Kernel methods for spatiotemporal learning with public policy applications
Seminar | January 18 | 4-5 p.m. | 1011 Evans Hall
Seth Flaxman, Department of Statistics, Oxford
In this talk I will highlight the statistical machine learning methods that I am developing, in response to the needs of my social science collaborators, to address public policy questions. My research focuses on flexible nonparametric modeling approaches for spatiotemporal data and scalable inference methods to be able to fit these models to large datasets. Most critically, my models and inference methods are tailored to answer scientific and public policy questions.
I will illustrate by talking about two ongoing criminology projects:
Predicting crime rates in a city neighborhood over weeks/months [Flaxman et al., ICML 2015]

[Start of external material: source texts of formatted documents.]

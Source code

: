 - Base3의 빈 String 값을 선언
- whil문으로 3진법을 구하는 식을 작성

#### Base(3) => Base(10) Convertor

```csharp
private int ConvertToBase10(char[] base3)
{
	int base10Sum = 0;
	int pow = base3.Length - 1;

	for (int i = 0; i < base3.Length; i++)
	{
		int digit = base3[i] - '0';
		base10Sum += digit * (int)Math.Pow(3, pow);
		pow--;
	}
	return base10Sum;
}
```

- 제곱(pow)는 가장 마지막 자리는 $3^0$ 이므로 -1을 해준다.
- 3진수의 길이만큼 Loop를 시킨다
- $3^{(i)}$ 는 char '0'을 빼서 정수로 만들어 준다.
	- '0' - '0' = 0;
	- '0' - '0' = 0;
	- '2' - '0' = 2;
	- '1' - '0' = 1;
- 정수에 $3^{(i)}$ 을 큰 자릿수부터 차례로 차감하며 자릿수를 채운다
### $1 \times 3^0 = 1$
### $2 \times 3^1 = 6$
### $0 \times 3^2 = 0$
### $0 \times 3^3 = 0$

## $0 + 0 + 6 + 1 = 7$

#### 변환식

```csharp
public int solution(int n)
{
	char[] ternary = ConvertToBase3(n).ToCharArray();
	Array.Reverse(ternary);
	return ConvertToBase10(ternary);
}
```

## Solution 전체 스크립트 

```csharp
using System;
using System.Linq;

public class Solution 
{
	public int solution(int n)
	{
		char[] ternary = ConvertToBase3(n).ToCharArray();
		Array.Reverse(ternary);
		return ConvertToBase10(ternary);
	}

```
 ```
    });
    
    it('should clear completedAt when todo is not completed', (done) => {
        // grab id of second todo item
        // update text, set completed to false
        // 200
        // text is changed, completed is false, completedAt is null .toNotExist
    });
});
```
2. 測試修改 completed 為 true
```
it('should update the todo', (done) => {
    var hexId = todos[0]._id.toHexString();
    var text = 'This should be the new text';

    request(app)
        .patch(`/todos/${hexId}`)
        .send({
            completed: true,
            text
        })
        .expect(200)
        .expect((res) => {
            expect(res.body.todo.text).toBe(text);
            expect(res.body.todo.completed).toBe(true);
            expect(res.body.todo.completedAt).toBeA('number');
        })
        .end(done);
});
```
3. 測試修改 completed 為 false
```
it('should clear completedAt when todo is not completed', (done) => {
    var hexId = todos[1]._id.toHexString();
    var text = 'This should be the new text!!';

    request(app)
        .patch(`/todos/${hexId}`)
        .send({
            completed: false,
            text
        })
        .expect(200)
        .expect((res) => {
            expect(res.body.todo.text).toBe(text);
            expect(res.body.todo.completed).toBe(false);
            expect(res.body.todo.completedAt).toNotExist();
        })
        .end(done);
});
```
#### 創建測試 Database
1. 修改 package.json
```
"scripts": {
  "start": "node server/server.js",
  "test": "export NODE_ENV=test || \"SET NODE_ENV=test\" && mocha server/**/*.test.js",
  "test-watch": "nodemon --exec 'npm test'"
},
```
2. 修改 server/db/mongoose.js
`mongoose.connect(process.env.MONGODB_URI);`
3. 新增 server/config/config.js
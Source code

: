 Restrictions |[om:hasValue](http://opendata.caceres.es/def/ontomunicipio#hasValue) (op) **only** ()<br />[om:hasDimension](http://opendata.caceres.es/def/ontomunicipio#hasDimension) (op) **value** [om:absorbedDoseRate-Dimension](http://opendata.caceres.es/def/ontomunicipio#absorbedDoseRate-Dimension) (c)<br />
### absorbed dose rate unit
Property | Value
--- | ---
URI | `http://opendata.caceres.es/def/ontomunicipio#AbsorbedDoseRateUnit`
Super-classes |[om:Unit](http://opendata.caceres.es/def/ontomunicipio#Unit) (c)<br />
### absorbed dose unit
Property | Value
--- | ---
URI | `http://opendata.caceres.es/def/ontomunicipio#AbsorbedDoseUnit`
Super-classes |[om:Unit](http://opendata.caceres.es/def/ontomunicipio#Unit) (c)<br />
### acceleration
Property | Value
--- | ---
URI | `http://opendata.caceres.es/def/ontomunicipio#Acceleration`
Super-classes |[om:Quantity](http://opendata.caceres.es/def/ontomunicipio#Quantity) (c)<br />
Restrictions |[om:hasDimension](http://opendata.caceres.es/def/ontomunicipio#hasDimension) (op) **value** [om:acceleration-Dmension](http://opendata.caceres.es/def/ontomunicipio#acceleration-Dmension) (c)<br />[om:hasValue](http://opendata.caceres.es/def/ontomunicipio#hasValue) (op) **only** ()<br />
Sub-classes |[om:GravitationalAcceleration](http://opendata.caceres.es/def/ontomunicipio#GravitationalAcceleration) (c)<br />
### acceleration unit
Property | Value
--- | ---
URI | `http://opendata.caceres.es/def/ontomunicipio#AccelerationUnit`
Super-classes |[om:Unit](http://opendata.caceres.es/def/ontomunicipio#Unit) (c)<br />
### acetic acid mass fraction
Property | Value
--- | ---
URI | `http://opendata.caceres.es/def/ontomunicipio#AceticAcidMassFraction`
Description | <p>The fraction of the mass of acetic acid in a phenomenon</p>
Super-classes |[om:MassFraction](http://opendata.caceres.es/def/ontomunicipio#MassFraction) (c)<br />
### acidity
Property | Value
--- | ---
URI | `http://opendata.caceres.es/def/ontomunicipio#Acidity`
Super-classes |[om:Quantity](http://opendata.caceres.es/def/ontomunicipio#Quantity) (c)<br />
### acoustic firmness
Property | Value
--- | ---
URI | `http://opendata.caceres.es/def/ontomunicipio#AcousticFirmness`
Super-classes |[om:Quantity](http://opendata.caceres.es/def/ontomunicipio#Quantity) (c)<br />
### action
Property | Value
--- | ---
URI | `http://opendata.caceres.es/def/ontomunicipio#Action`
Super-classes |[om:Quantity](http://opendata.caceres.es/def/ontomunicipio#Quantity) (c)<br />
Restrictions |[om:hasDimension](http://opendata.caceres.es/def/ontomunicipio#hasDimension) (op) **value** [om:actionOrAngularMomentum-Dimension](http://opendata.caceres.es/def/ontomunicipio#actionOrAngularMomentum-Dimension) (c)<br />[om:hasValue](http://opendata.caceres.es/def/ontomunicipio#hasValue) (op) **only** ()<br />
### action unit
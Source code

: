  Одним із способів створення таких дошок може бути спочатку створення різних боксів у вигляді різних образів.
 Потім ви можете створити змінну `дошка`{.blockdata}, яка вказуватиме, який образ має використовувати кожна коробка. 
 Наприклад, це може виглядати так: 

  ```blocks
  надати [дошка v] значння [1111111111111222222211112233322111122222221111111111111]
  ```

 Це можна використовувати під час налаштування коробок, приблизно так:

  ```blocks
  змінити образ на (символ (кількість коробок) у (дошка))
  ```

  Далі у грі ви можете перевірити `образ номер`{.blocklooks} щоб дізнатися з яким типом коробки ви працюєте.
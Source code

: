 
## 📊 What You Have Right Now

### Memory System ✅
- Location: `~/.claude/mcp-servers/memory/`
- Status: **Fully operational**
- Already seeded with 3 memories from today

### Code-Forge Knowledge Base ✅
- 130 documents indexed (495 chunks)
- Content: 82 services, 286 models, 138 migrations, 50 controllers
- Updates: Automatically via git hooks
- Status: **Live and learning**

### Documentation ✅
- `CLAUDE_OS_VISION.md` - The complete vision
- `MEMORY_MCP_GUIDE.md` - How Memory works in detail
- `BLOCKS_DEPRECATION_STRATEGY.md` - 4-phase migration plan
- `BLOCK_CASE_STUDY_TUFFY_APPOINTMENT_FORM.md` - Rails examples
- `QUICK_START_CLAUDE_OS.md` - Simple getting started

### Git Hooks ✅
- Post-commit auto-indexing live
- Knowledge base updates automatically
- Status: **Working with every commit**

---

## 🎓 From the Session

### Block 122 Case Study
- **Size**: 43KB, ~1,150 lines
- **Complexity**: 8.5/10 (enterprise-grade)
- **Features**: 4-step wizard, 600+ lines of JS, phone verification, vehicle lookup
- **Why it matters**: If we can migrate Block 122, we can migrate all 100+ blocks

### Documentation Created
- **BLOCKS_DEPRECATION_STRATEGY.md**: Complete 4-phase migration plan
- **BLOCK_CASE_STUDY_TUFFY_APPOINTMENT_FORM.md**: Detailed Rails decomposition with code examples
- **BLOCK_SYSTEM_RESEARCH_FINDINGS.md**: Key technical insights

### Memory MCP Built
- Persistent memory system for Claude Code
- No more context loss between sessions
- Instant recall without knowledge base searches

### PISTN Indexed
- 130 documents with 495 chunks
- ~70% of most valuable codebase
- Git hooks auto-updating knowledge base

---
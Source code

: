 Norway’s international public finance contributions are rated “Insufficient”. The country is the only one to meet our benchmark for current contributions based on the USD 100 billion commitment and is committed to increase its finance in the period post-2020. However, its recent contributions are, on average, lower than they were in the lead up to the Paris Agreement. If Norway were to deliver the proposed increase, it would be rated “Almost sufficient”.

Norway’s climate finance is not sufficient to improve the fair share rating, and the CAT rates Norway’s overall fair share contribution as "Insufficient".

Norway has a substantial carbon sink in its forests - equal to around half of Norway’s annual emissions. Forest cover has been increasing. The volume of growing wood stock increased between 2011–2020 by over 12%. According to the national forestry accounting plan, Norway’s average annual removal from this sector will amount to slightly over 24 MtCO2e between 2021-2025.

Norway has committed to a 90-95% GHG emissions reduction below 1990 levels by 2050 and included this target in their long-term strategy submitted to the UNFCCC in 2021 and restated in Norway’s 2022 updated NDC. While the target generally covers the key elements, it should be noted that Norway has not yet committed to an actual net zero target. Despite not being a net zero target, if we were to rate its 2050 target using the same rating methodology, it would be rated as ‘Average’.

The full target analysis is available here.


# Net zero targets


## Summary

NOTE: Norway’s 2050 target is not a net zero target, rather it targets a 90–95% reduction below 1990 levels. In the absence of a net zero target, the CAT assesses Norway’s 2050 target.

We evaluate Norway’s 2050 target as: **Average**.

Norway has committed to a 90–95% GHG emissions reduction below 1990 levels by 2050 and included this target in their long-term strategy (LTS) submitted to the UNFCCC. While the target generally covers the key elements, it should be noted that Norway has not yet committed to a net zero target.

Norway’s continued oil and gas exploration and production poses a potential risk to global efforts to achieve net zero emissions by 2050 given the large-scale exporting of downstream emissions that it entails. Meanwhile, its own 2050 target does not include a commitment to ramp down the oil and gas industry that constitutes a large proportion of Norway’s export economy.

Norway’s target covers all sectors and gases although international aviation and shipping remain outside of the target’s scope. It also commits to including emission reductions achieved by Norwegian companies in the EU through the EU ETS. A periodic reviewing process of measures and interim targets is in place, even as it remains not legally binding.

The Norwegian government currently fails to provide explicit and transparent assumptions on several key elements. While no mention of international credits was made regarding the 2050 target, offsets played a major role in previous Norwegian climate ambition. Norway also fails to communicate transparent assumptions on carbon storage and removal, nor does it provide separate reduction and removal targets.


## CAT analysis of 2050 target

We introduce a scalable Kronecker approach to Gaussian process inference using the Laplace approximation, an approximate Bayesian inference method. We show how the log-Gaussian Cox Process, with an expressive kernel parameterization, can learn space/time structure in a large point pattern dataset. Our approach has nearly linear scaling, allowing us to efficiently fit a point pattern dataset of n = 233,088 crime events over a decade in Chicago and discover spatially varying multiscale seasonal trends and produce highly accurate long-range local area forecasts.
Is gun violence contagious? [Loeffler and Flaxman, arXiv:1611.06713]
We assess spatiotemporal clustering and contagion of shootings in Washington, DC collected by an acoustic gunshot locator system, using a Hawkes process model, to quantify the spatial and temporal scales over which shooting events diffuse. While we find robust evidence for spatiotemporal diffusion, the spatial and temporal scales are extremely short (126 meters and 10 minutes), and thus more likely to be consistent with a discrete gun fight, lasting for a dmatter of minutes, than with a diffusing, infectious process linking violent events across hours, days, or weeks.